Part 1 of the exploit (Click here for the original resource)
This exploit attacks a fairly ubiquitous flaw in DNS implementations which Dan Kaminsky found and disclosed ~Jul 2008. This exploit caches a single malicious host entry into the target nameserver by sending random sub-domain queries to the target DNS server coupled with spoofed replies to those queries from the authoritative nameservers for the domain which contain a malicious host entry for the hostname to be poisoned in the authority and additional records sections. Eventually, a guessed ID will match and the spoofed packet will get accepted, and due to the additional hostname entry being within bailiwick constraints of the original request the malicious host entry will get cached.
Part 2 of the exploit (Click here for the original resource)

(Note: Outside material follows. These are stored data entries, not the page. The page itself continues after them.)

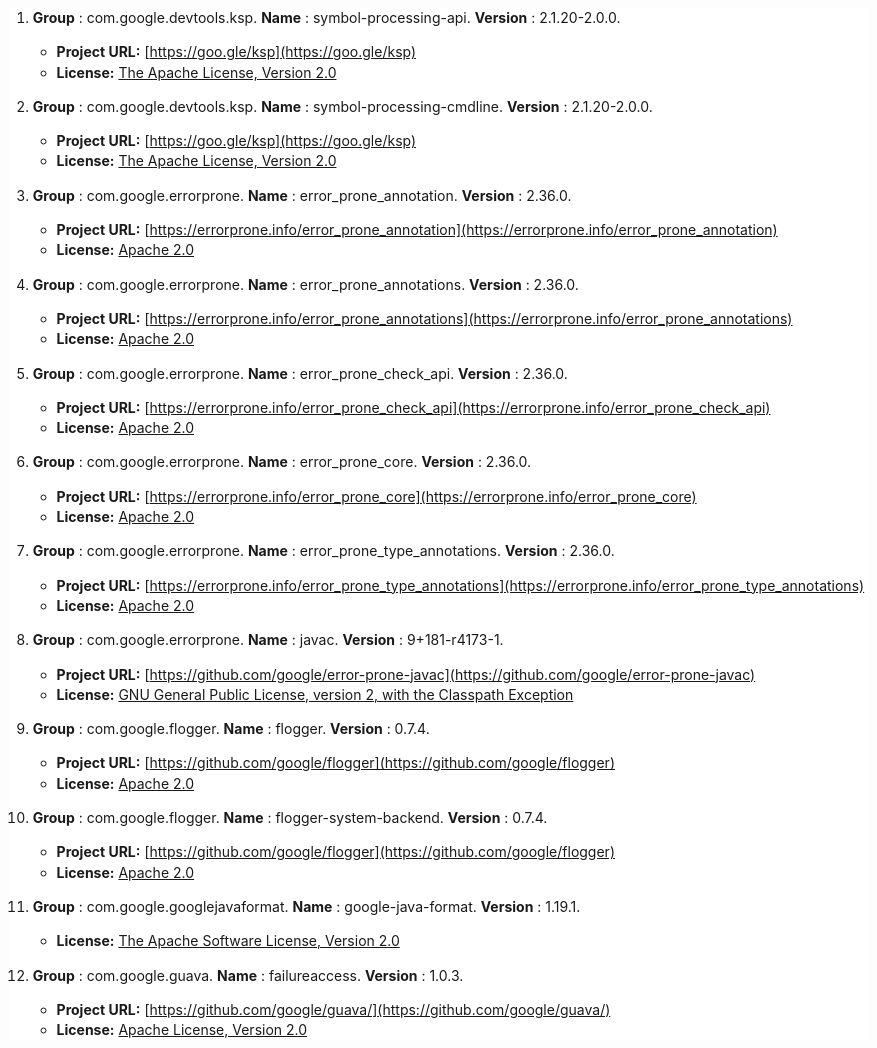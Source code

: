 1.  **Group** : com.google.devtools.ksp. **Name** : symbol-processing-api. **Version** : 2.1.20-2.0.0.
     * **Project URL:** [https://goo.gle/ksp](https://goo.gle/ksp)
     * **License:** [The Apache License, Version 2.0](http://www.apache.org/licenses/LICENSE-2.0.txt)

1.  **Group** : com.google.devtools.ksp. **Name** : symbol-processing-cmdline. **Version** : 2.1.20-2.0.0.
     * **Project URL:** [https://goo.gle/ksp](https://goo.gle/ksp)
     * **License:** [The Apache License, Version 2.0](http://www.apache.org/licenses/LICENSE-2.0.txt)

1.  **Group** : com.google.errorprone. **Name** : error_prone_annotation. **Version** : 2.36.0.
     * **Project URL:** [https://errorprone.info/error_prone_annotation](https://errorprone.info/error_prone_annotation)
     * **License:** [Apache 2.0](http://www.apache.org/licenses/LICENSE-2.0.txt)

1.  **Group** : com.google.errorprone. **Name** : error_prone_annotations. **Version** : 2.36.0.
     * **Project URL:** [https://errorprone.info/error_prone_annotations](https://errorprone.info/error_prone_annotations)
     * **License:** [Apache 2.0](http://www.apache.org/licenses/LICENSE-2.0.txt)

1.  **Group** : com.google.errorprone. **Name** : error_prone_check_api. **Version** : 2.36.0.
     * **Project URL:** [https://errorprone.info/error_prone_check_api](https://errorprone.info/error_prone_check_api)
     * **License:** [Apache 2.0](http://www.apache.org/licenses/LICENSE-2.0.txt)

1.  **Group** : com.google.errorprone. **Name** : error_prone_core. **Version** : 2.36.0.
     * **Project URL:** [https://errorprone.info/error_prone_core](https://errorprone.info/error_prone_core)
     * **License:** [Apache 2.0](http://www.apache.org/licenses/LICENSE-2.0.txt)

1.  **Group** : com.google.errorprone. **Name** : error_prone_type_annotations. **Version** : 2.36.0.
     * **Project URL:** [https://errorprone.info/error_prone_type_annotations](https://errorprone.info/error_prone_type_annotations)
     * **License:** [Apache 2.0](http://www.apache.org/licenses/LICENSE-2.0.txt)

1.  **Group** : com.google.errorprone. **Name** : javac. **Version** : 9+181-r4173-1.
     * **Project URL:** [https://github.com/google/error-prone-javac](https://github.com/google/error-prone-javac)
     * **License:** [GNU General Public License, version 2, with the Classpath Exception](http://openjdk.java.net/legal/gplv2+ce.html)

1.  **Group** : com.google.flogger. **Name** : flogger. **Version** : 0.7.4.
     * **Project URL:** [https://github.com/google/flogger](https://github.com/google/flogger)
     * **License:** [Apache 2.0](https://www.apache.org/licenses/LICENSE-2.0.txt)

1.  **Group** : com.google.flogger. **Name** : flogger-system-backend. **Version** : 0.7.4.
     * **Project URL:** [https://github.com/google/flogger](https://github.com/google/flogger)
     * **License:** [Apache 2.0](https://www.apache.org/licenses/LICENSE-2.0.txt)

1.  **Group** : com.google.googlejavaformat. **Name** : google-java-format. **Version** : 1.19.1.
     * **License:** [The Apache Software License, Version 2.0](http://www.apache.org/licenses/LICENSE-2.0.txt)

1.  **Group** : com.google.guava. **Name** : failureaccess. **Version** : 1.0.3.
     * **Project URL:** [https://github.com/google/guava/](https://github.com/google/guava/)
     * **License:** [Apache License, Version 2.0](http://www.apache.org/licenses/LICENSE-2.0.txt)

This exploit attacks a fairly ubiquitous flaw in DNS implementations which Dan Kaminsky found and disclosed ~Jul 2008. This exploit replaces the target domains nameserver entries in a vulnerable DNS cache server. This attack works by sending random hostname queries to the target DNS server coupled with spoofed replies to those queries from the authoritative nameservers for that domain. Eventually, a guessed ID will match, the spoofed packet will get accepted, and the nameserver entries for the target domain will be replaced by the server specified in the NEWDNS option of this exploit.
WIRED wrote don’t shoot the messenger but look at DNS insecure protocol.
So are we really gonna look at DNSSEC seriously now?